It further appears that the original policy had in some way become mutilated, and it was returned to the company, and 'request made that a duplicate or new policy be issued.
On December 9, 1912, the company accepted the application to reinstate the policy, and on the same day attached to the policy a statement to the effect that the beneficiary had been changed, as provided in the request of Elmer E. Rosenberry. This indorsement was actually made on December 9, 1912, but was dated October 26, 1912. It was shown by the testimony that it was the custom of the company to date the indorsement of the change of beneficiary as of the date of the request, and that this was done for clerical convenience only. The indorsement above referred to was made upon the duplicate of the original policy which was issued to take the place of the policy which had been mutilated. This duplicate was a literal copy of the original policy and was not marked “duplicate.” Neither Charles M. Rosenberry nor Woodie Rhone knew of the lapse of the policy or of its reinstatement, and knew nothing of the false statements contained in the application to reinstate the policy. The insurance company in reinstating the policy relied on the statements contained in the application, and knew nothing of the false statements until after the death of Elmer E. Rosenberry, which occurred on July 1, 1913. The insurance company, immediately upon learning of the false statements contained in the' application to reinstate the policy, repudiated the policy, and promptly notified both Rhone and Rosenberry of that fact.

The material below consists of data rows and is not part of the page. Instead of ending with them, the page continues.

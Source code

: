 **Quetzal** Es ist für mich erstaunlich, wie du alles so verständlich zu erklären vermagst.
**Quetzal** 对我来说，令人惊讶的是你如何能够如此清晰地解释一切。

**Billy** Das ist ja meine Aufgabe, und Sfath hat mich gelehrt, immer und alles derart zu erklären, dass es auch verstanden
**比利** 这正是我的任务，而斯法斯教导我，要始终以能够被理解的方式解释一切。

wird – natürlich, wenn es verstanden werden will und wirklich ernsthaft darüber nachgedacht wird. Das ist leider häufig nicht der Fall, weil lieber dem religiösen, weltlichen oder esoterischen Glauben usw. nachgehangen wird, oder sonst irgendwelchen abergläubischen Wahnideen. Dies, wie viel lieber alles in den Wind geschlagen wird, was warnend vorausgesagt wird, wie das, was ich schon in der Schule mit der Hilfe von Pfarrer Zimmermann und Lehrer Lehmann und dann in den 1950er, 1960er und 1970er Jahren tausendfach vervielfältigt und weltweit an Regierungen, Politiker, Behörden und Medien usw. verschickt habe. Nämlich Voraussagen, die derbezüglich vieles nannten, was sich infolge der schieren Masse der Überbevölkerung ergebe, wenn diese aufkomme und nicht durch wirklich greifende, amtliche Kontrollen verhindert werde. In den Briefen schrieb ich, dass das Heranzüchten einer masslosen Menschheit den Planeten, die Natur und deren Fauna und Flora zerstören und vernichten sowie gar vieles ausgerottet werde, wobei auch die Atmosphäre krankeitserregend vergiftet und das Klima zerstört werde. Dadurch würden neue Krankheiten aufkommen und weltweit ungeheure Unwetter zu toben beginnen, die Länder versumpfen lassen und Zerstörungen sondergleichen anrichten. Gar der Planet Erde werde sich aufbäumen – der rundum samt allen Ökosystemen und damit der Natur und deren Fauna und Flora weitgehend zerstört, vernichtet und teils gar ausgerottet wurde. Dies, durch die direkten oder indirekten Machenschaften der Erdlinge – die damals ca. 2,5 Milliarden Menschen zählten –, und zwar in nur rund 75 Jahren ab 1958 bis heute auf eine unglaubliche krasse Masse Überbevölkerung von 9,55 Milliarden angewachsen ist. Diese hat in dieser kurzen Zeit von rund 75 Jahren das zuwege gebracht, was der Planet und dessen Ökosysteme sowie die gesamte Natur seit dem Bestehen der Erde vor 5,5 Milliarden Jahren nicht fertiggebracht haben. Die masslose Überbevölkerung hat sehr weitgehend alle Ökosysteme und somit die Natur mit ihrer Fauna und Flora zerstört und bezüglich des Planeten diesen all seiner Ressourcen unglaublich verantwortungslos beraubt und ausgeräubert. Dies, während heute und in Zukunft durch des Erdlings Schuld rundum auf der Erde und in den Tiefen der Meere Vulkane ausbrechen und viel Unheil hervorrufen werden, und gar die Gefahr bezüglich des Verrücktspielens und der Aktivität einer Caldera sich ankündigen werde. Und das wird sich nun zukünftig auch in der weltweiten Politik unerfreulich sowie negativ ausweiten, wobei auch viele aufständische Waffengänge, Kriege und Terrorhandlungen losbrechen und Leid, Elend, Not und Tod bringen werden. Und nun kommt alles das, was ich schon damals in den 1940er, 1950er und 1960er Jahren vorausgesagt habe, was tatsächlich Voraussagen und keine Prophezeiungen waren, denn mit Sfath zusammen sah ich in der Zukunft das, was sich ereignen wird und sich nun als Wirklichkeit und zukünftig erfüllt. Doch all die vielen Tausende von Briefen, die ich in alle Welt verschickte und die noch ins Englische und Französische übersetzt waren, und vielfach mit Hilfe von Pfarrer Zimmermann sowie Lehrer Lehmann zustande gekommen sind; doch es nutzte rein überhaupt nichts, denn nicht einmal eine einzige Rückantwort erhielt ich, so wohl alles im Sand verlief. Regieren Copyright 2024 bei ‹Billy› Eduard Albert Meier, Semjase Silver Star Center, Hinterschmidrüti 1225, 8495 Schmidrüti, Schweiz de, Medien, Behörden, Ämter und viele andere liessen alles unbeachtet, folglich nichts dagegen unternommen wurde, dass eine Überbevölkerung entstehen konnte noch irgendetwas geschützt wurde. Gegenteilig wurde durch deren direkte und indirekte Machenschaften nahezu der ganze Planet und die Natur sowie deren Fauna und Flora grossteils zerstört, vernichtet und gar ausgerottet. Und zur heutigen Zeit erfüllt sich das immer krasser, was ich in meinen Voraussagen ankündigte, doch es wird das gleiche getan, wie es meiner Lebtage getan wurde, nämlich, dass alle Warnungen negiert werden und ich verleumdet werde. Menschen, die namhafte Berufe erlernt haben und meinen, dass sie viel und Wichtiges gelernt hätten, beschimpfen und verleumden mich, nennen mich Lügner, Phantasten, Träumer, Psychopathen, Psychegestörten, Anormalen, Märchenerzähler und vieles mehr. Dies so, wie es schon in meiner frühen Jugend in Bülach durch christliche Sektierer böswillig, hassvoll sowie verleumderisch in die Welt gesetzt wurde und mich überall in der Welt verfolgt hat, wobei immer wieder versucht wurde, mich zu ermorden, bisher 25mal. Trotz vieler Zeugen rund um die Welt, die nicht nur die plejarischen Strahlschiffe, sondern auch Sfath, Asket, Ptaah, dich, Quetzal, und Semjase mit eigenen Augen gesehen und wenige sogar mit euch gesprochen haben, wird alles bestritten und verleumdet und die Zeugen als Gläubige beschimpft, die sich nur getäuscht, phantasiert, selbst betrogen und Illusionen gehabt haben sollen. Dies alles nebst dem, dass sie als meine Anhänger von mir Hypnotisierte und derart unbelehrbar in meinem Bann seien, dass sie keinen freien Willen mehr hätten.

The trial court rendered judgment for the plaintiffs for the full amount of the policy, and this judgment was by the Court of Civil Appeals affirmed.
Opinion.
Eor the purpose of showing the views of the Court of Civil Appeals and the reasons given for its decision, we quote the following from its opinion:
“The deceased, Rosenberry, . having answered incorrectly, as shown above, to questions propounded by appellant, and upon which answers the reinstatement of the policy was based, would be sufficient to avoid the policy, notwithstanding the incontestable clause in the policy, for we are of the opinion that the incontestable clause was revivified by the reinstatement and did not bar the appellant from contesting the right of recovery for acts of the deceased in procuring a reinstatement of the policy, one year not having elapsed after said reinstatement..
“However, we regard the foregoing as immaterial to a decision of this case, notwithstanding the false answers; for we think the appellant is estopped from urging said matters as a defense by reason of the assignment of the policy to secure an indebtedness. When an insurance company issues a policy and thereafter consents to its assignment, a new contract is thereby created, and the assignee takes free from all vitiating circumstances of which he is innocent, and the company is estopped from denying its validity, though ignorant of any vice' that would forfeit the policy, before its issuance. Ellis v. Insurance Co. (C. C.) 32 Fed. Rep. 640.”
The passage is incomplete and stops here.